Nixon vetoes Republican backed business bills
March 16, 2012 - 10:03pm — Anonymous
Story by Dick Aldrich
Gov. Jay Nixon Friday vetoed two pieces of pro-business legislation that Republican lawmakers and Missouri business groups had made a high priority this year.
Nixon vetoed House Bill 1219, which would effectively roll back Missouri’s workplace discrimination standards. The legislation seeks to bring Missouri standards on worker discrimination in line with federal law. Currently under Missouri law, a finding against an employer can occur if a court finds that discrimination against an employee is a contributing factor in a job action. The federal law states that discrimination must be motivating factor.
Business groups argued that the current standard is too low and leads to too many findings against businesses. Critics of the legislation said that the sought to turn the pendulum too far back towards employers after years of court cases that established the current standard.
The legislation set off bitter debate on both the House and Senate floor and led to a 15-hour filibuster in the Senate, led by Sen. Maria Chapelle-Nadal, D-St. Louis.
The bill is similar to legislation vetoed by Nixon last summer, something he noted in a media statement released with the veto announcement.
“House Bill 1219 is nearly identical to a bill I vetoed last year because it would undermine the Missouri Human Rights Act and decades of progress on civil rights,” the governor said. “This bill contains those same fundamental flaws. Rather than making it easier to discriminate against people with disabilities or cancer, or against women, older workers and minorities, we need to keep our focus on the economic policies that are moving us forward...”
The other bill vetoed by Nixon is SB 572, legislation aimed at moving workers’ compensation laws back to standards set by state statutes passed in 2005. The bill places co-employee liability and occupational disease coverage back into the workers’ comp system. Business groups say current court interpretations on these two issues open businesses up for frivolous lawsuits.
But Nixon disagreed.
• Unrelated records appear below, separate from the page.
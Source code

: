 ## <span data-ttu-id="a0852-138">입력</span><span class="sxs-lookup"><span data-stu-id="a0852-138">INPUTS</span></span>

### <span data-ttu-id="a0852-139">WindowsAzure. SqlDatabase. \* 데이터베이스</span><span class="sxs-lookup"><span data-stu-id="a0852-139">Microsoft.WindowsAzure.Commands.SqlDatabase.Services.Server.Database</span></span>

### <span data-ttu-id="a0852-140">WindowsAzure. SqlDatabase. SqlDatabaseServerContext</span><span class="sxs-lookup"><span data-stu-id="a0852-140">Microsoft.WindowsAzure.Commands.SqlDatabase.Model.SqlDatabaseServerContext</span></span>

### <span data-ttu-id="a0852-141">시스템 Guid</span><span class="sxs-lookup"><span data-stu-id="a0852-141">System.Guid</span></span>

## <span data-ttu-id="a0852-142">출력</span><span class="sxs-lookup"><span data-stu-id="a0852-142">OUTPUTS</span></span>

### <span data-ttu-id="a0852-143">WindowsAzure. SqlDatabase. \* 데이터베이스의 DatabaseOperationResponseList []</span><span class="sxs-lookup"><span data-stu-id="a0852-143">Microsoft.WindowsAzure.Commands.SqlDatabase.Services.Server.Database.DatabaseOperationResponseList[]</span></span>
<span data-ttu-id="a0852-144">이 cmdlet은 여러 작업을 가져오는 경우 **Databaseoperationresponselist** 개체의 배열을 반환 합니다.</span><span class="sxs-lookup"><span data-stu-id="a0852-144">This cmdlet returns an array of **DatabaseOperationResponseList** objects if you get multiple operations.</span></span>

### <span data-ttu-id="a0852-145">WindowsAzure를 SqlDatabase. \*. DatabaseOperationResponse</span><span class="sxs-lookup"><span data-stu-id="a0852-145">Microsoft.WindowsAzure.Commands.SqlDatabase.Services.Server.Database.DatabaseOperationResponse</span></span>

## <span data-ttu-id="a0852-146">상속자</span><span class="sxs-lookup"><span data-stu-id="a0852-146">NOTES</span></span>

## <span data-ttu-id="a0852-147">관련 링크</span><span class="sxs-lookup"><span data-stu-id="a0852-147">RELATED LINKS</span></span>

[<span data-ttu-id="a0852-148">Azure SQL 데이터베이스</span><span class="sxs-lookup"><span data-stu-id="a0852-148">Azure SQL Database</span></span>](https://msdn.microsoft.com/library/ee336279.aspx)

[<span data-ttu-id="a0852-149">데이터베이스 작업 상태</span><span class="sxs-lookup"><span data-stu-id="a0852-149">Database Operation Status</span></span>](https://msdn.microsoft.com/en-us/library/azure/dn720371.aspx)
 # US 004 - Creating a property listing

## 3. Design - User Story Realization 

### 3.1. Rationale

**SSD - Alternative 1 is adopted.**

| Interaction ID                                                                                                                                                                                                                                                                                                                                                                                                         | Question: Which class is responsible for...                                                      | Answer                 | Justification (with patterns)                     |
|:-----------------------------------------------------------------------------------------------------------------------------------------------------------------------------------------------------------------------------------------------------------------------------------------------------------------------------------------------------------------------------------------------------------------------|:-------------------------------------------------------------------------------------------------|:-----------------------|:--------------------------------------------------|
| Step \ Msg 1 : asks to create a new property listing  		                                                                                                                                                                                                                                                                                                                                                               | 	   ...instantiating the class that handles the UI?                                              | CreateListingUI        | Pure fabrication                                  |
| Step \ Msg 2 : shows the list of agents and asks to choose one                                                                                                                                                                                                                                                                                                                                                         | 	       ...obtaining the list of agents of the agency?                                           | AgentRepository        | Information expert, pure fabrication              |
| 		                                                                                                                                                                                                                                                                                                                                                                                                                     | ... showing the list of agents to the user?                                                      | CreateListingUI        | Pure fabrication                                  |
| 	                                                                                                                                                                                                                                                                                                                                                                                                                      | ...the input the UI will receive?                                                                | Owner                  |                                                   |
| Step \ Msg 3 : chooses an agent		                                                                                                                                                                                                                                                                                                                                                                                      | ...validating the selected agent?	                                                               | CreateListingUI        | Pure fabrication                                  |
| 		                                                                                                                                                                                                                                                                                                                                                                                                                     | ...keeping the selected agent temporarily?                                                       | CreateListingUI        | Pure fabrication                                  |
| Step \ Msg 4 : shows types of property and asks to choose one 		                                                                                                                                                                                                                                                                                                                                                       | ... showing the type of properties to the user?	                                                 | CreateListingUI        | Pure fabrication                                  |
In his statement, Nixon said SB 572 would take away important workplace safety protections.
“We also should not take a step back in protecting workers who are afflicted with serious or deadly diseases, as a result of their workplaces,” Nixon said. “Unfortunately, this bill weakens the important workplace protections that are part of our laws and regulations. As is the case with the employment discrimination bill, we have to stay focused on the priorities that are truly aiding and moving forward with our economy. This bill moves us backward on protecting Missouri’s productive workers.”
A coalition of business groups led by the Missouri Chamber of Commerce has heavily backed both bills among their list of priority legislation for the 2012 session of the General Assembly.
The business groups argue that the laws’ current interpretations make the business climate in Missouri less inviting than neighboring states. Nixon addressed that argument.
“Our economy is growing, our unemployment rate is at its best level since 2008, we had a record number of exports last year, and we’ve seen a growth in manufacturing jobs,” Nixon said. “With the clear progress we’re making, let’s not get sidetracked by bills that regress on discrimination and don’t help our economy.”
Spokesmen for some of the business groups said they were reviewing the governor’s actions and would not comment until later Friday.